» TASK
Among the records below, how many lines contain "lift"? State the number and nothing more.
··········
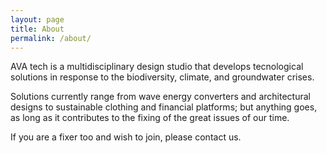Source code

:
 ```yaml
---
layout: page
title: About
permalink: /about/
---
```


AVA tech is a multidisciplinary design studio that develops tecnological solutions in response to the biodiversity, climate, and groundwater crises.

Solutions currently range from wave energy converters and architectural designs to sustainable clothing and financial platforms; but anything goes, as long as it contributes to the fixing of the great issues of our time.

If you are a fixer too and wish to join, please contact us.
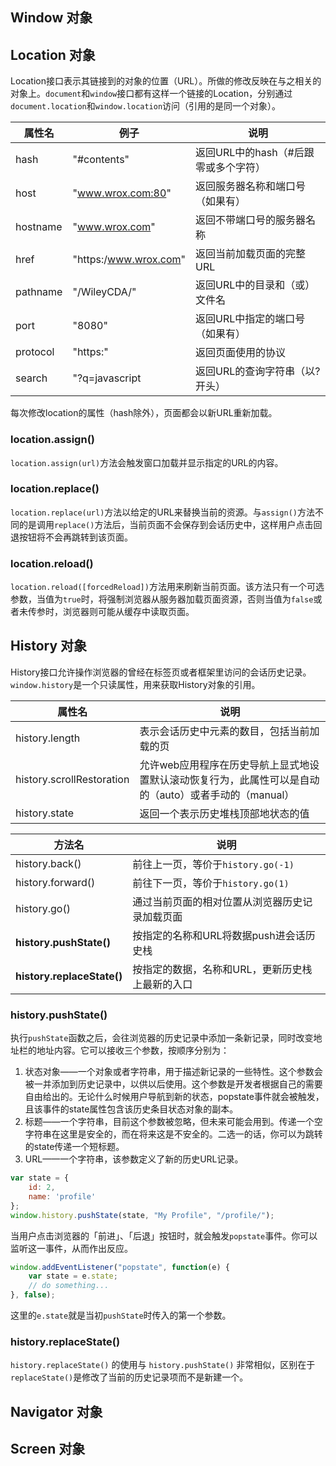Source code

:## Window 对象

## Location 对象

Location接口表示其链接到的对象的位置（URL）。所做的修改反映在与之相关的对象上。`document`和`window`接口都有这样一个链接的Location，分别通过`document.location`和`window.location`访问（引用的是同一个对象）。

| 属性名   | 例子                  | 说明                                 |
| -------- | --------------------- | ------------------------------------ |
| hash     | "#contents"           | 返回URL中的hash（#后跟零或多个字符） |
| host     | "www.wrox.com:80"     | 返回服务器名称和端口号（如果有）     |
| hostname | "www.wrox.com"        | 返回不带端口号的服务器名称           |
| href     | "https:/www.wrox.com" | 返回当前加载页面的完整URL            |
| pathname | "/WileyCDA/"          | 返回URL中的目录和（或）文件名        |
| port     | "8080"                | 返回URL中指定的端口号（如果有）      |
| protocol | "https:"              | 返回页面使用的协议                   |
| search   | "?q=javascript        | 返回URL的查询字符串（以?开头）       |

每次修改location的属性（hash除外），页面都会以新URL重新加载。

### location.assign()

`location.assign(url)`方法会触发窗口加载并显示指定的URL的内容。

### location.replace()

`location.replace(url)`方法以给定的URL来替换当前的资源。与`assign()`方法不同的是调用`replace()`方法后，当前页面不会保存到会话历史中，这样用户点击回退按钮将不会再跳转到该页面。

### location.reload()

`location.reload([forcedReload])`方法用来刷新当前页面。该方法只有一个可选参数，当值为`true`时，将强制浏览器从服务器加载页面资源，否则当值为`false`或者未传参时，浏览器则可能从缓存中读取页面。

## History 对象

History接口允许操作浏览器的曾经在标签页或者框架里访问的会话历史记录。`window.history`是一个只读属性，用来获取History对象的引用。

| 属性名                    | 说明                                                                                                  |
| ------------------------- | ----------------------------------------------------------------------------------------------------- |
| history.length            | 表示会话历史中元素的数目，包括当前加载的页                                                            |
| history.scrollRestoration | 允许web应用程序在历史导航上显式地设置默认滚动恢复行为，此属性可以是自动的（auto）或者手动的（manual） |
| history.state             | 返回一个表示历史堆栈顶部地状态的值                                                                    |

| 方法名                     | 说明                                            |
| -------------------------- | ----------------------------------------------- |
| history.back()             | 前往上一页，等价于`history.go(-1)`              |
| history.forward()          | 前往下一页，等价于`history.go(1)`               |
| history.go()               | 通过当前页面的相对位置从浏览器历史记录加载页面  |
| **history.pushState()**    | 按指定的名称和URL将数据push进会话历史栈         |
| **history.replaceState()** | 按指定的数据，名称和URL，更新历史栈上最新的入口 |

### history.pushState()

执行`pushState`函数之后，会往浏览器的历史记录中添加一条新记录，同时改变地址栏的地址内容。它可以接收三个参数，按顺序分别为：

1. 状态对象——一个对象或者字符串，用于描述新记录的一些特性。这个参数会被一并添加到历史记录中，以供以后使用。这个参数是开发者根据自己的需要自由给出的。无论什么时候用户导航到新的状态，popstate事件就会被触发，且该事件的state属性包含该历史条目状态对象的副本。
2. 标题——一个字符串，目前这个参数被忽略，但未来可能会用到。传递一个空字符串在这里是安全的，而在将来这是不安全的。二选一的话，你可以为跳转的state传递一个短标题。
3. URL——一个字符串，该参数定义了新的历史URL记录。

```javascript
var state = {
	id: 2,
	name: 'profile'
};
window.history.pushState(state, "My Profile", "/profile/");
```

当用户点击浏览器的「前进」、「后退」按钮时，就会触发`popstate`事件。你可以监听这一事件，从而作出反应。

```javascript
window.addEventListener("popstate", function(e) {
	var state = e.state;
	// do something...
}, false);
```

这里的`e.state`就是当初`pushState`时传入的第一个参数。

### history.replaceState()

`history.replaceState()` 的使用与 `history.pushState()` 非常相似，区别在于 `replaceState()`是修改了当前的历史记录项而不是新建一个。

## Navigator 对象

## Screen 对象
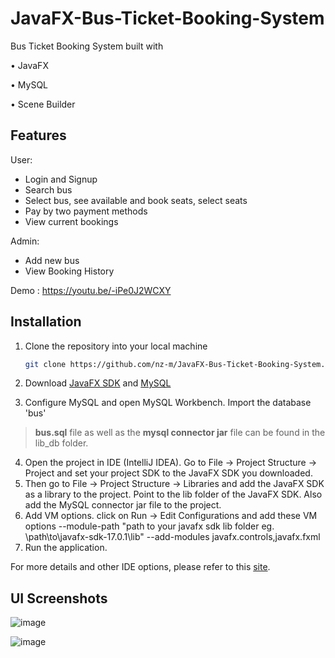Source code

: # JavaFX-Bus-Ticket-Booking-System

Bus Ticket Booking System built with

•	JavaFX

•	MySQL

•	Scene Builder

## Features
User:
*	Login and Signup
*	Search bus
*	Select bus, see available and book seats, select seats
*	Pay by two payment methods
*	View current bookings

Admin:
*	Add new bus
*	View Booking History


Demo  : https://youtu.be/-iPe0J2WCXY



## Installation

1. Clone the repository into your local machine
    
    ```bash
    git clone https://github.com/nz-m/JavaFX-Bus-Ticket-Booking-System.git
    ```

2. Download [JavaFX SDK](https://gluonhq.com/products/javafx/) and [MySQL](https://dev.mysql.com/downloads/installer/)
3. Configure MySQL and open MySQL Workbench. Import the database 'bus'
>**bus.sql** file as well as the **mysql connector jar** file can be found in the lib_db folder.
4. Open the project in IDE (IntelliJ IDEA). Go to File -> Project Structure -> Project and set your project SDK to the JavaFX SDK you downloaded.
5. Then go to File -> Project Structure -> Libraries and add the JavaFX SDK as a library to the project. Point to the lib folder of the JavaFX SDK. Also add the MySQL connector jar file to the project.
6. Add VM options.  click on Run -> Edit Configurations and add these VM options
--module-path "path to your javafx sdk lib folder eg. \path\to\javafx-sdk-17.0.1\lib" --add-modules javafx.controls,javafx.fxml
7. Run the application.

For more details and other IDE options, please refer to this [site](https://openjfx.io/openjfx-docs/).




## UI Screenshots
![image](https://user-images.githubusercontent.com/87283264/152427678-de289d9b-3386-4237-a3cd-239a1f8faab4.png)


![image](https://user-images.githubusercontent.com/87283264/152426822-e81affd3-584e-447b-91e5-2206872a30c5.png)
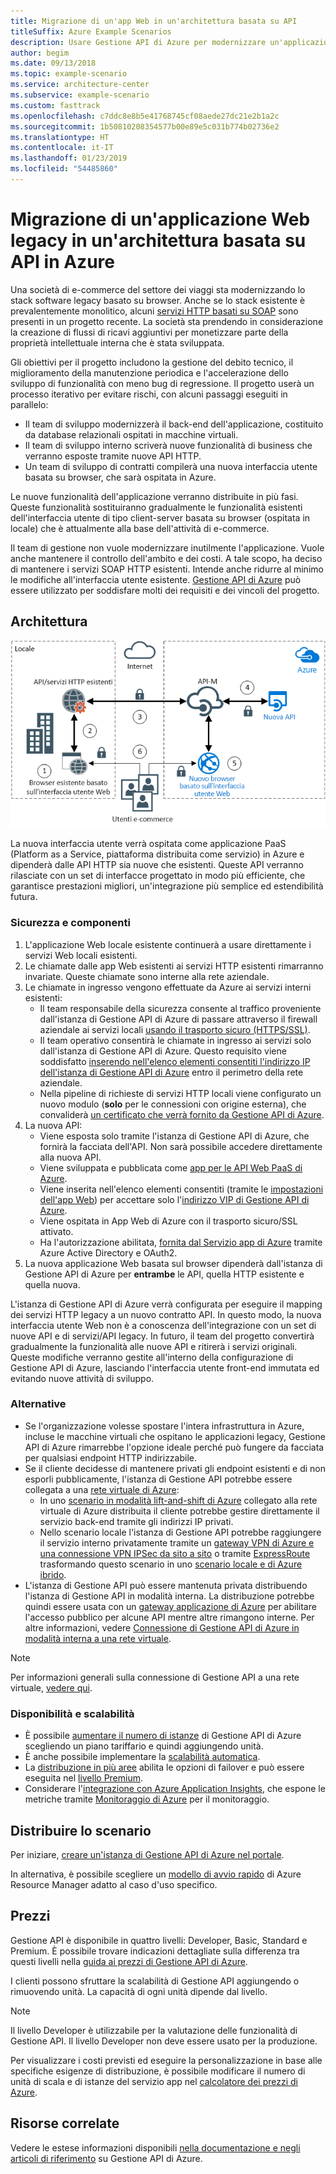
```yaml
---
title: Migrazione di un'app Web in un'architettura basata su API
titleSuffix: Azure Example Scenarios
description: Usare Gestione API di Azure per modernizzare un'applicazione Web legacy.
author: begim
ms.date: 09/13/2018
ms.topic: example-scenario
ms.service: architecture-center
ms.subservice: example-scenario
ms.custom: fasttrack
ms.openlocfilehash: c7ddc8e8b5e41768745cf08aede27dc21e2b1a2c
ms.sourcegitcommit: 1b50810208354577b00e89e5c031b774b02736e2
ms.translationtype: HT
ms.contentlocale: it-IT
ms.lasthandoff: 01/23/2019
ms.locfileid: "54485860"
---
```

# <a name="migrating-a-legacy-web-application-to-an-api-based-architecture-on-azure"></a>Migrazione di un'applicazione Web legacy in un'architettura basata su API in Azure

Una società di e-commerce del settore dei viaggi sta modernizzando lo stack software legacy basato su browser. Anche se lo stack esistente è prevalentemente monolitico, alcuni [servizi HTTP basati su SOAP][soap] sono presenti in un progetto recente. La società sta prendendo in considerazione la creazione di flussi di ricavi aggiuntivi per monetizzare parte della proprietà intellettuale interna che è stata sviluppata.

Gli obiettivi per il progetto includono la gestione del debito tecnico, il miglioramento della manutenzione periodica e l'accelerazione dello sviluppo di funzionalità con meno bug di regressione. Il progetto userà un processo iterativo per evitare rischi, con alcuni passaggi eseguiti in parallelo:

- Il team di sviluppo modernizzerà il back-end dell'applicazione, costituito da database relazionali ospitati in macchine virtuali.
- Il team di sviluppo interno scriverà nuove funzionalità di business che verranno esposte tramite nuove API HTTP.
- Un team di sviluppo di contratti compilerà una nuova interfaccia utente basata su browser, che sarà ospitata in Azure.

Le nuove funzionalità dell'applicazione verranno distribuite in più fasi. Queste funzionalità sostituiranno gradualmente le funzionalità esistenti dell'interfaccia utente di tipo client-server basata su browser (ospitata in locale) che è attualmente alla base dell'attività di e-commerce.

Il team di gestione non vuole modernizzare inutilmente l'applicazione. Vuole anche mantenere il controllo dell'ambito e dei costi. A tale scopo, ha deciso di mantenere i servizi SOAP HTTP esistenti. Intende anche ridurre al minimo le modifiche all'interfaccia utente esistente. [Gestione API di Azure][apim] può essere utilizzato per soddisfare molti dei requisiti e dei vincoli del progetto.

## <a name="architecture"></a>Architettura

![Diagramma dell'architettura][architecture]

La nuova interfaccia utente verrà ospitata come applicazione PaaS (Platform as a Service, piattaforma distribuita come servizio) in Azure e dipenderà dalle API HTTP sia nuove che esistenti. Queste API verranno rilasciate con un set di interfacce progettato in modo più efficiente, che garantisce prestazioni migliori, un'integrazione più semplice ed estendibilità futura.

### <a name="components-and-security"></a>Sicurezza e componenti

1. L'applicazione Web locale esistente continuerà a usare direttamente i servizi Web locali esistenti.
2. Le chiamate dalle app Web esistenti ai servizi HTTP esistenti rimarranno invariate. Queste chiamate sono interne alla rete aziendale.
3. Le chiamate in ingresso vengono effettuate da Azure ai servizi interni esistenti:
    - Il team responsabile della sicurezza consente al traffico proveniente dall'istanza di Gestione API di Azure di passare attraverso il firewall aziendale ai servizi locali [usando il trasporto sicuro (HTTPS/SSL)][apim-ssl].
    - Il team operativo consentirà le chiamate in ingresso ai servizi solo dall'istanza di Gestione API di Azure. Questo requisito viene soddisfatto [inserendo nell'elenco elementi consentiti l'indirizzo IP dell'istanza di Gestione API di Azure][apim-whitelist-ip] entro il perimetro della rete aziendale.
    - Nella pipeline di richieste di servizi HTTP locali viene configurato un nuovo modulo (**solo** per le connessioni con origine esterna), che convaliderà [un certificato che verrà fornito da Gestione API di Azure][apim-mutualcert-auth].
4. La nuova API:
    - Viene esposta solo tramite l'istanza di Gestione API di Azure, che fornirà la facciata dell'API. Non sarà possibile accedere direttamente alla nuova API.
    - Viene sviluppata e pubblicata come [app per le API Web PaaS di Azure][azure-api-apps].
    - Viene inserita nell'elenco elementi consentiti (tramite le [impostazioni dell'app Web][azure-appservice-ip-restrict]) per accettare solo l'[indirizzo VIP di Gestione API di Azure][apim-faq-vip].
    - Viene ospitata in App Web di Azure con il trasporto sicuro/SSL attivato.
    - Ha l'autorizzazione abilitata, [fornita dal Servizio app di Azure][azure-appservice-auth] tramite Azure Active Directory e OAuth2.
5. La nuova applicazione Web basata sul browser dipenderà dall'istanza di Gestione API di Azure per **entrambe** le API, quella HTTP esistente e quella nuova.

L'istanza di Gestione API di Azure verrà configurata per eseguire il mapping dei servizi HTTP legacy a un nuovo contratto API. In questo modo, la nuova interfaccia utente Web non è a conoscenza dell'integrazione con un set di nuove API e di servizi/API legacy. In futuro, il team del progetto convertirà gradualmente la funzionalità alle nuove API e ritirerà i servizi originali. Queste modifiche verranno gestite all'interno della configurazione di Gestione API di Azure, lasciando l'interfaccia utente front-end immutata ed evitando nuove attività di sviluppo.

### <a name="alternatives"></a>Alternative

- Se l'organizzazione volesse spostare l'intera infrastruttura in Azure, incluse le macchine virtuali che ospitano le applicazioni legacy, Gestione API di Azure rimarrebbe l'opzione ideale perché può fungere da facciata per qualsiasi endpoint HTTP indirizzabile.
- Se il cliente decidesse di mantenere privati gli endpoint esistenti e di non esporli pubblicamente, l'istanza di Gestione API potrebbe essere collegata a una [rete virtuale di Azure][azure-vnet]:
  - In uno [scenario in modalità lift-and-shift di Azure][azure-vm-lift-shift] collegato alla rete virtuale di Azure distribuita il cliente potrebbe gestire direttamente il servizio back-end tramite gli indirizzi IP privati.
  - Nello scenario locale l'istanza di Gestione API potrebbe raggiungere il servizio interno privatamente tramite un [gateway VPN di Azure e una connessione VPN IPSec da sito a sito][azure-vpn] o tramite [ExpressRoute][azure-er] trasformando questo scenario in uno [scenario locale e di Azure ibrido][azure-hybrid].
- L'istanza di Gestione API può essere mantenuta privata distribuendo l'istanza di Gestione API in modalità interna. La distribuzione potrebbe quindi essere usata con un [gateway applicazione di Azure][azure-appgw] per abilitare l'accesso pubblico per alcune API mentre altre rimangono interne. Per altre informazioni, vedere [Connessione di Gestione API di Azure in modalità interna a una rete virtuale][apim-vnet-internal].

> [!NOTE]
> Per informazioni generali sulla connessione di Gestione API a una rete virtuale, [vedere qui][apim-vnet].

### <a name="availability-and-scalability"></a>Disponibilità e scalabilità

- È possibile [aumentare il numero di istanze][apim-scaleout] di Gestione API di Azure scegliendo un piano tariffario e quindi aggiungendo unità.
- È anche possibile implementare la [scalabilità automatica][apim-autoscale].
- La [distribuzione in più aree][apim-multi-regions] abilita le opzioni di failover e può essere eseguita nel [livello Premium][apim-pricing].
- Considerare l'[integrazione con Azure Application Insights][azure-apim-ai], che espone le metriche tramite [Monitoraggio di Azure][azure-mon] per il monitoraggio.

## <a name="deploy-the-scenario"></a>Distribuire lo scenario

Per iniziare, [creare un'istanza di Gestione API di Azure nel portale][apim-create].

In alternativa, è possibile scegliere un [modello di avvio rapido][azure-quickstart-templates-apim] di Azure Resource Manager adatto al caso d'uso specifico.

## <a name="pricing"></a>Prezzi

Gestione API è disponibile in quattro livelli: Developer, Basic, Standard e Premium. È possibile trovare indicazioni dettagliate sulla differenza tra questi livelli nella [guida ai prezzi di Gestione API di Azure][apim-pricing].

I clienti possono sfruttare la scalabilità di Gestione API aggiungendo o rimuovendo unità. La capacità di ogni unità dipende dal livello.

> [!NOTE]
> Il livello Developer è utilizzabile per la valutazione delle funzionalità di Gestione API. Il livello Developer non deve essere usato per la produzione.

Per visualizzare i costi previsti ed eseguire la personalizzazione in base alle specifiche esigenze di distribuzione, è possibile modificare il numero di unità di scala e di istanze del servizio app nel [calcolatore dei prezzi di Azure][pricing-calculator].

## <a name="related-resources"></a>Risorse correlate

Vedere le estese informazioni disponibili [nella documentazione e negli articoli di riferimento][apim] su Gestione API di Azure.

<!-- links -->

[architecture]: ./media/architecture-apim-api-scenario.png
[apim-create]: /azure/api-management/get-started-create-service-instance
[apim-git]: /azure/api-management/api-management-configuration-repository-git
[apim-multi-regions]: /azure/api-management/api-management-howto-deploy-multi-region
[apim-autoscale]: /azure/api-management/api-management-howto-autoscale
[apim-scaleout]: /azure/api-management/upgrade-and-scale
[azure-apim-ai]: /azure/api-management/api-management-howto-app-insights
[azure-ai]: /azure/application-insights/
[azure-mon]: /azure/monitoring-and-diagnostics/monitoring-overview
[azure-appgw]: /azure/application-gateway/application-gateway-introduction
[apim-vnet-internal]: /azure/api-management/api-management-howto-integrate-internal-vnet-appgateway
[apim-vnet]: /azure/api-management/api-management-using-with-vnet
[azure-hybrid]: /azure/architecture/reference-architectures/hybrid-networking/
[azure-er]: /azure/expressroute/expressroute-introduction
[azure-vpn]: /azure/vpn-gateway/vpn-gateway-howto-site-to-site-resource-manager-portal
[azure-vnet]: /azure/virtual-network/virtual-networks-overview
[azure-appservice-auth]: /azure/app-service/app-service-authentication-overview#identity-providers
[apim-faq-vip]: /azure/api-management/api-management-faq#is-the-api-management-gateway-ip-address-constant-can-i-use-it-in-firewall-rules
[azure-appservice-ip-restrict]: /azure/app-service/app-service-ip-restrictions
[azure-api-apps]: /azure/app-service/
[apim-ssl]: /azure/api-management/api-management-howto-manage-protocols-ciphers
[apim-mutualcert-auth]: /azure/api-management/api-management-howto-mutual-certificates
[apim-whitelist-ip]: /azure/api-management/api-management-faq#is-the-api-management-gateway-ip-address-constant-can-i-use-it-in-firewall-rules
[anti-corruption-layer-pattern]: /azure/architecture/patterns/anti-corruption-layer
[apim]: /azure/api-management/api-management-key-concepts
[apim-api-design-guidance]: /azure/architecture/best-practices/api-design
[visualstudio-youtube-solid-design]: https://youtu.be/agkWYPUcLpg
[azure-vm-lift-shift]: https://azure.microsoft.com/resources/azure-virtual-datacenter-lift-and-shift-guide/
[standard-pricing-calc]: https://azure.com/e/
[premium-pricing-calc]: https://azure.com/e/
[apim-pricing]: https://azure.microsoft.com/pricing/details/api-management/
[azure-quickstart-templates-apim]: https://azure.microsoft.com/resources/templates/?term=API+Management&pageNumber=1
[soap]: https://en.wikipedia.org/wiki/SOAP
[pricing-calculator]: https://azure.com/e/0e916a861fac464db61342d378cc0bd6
··········
» TASK RESPONSE
2